"The man who many considered the peace candidate in the last election was transformed into a war president," writes bestselling author and leading academic Stephen l. Carter in The Violence of Peace , his new book decoding what President Barack Obama's views on war mean for America and its role in military conflict, now and going forward. As America winds down a war in Iraq, ratchets up another in Afghanistan, and continues a global war on terrorism, Carter delves into the implications of the military philosophy Obama has adopted through his first two years in office. Responding to the invitation that Obama himself issued in his Nobel address, Carter uses the tools of the Western tradition of just and unjust war to evaluate Obama's actions and words about military conflict, offering insight into how the president will handle existing and future wars, and into how his judgment will shape America's fate. Carter also explores war as a way to defend others from tyrannical regimes, which Obama has endorsed but not yet tested, and reveals the surprising ways in which some of the tactics Obama has used or authorized are more extreme than those of his predecessor, George W. Bush. "Keeping the nation at peace," Carter writes, "often requires battle," and this book lays bare exactly how America's wars in Afghanistan and Iraq are shaping the way Obama views the country's role in conflict and peace, ultimately determining the fate of the nation.
Stephen L. Carter is the William Nelson Cromwell Professor of Law at Yale where he has taught since 1982. He has published seven critically acclaimed nonfiction books on topics ranging from affirmative action to religion and politics. His first novel, The Emperor of Ocean Park (2002), was an immediate national best seller. His latest novel is New England White (Knopf, 2007). A recipient of the NAACP Image Award for Outstanding Literature-Fiction, he lives near New Haven, Connecticut."
The inner jacket says it all: The man who many considered the peace candidate in the last election was transformed into a war president.

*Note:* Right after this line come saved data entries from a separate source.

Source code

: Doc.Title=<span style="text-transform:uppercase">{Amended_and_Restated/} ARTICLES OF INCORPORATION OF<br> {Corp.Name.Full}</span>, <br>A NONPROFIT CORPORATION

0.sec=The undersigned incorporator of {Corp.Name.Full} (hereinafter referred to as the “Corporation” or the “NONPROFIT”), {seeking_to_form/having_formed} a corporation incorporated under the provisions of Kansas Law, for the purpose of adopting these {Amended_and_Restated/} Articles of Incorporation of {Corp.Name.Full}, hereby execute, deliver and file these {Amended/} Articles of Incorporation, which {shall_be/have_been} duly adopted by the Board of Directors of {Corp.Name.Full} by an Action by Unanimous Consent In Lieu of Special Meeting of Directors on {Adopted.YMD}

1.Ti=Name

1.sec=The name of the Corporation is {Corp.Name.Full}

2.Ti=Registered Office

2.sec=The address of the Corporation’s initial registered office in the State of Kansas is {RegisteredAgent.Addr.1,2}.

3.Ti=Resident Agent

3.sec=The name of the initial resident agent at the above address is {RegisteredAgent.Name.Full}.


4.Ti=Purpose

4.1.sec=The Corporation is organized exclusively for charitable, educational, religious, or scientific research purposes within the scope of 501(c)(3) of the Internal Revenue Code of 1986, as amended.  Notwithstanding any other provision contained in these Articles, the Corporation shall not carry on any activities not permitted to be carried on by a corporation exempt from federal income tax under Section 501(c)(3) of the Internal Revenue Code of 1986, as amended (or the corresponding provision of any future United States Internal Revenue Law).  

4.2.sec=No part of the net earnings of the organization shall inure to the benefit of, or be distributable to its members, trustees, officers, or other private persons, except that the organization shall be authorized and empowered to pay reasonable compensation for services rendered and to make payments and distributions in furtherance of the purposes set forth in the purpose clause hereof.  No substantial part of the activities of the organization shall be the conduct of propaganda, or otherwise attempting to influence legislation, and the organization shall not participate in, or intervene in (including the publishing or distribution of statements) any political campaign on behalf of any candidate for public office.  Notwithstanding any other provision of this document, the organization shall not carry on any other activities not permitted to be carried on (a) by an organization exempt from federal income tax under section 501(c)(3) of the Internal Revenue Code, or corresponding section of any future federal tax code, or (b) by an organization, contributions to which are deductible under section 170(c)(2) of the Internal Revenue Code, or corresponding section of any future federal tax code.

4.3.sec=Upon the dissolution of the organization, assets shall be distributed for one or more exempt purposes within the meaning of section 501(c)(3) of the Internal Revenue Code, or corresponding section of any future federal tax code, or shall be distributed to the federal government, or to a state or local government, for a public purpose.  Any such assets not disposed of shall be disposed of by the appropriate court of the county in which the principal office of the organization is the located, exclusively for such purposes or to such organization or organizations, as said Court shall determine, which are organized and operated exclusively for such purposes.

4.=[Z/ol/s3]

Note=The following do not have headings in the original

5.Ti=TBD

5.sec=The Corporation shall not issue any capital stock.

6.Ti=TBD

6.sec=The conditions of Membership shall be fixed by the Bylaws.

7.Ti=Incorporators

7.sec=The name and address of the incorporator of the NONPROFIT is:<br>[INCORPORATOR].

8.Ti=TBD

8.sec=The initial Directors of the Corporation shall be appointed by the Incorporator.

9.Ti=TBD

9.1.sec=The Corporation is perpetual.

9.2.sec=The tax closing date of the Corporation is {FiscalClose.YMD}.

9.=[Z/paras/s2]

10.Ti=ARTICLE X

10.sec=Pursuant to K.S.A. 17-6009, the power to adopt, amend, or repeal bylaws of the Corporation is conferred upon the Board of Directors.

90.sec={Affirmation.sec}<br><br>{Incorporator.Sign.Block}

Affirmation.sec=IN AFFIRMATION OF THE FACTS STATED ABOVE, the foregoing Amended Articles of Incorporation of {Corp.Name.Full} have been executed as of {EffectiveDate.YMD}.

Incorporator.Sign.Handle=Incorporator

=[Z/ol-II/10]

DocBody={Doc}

We are a nation at war... more than one war. And regardless of how we feel about each of the Presidents in office at the time of war, what is important is HOW each of those Presidents FEELS about war. Author Stephen Carter examines how Obama has reacted so far about our wars, how he felt before he won the election, and what he said in his acceptance speech after he received the Nobel Peace Prize. The actual speech is included in the book, and it is quite interesting. Obama ran his presidential race as a peace candidate, but became a war president the day he took office. Obama had his 'eyes opened' when he took office, and seems to be trying to defend our country from terror.
Author Carter also explores 'just war' and 'unjust war', Obama's beliefs on how wars can be fought, and defending strangers, imposing sanctions, etc.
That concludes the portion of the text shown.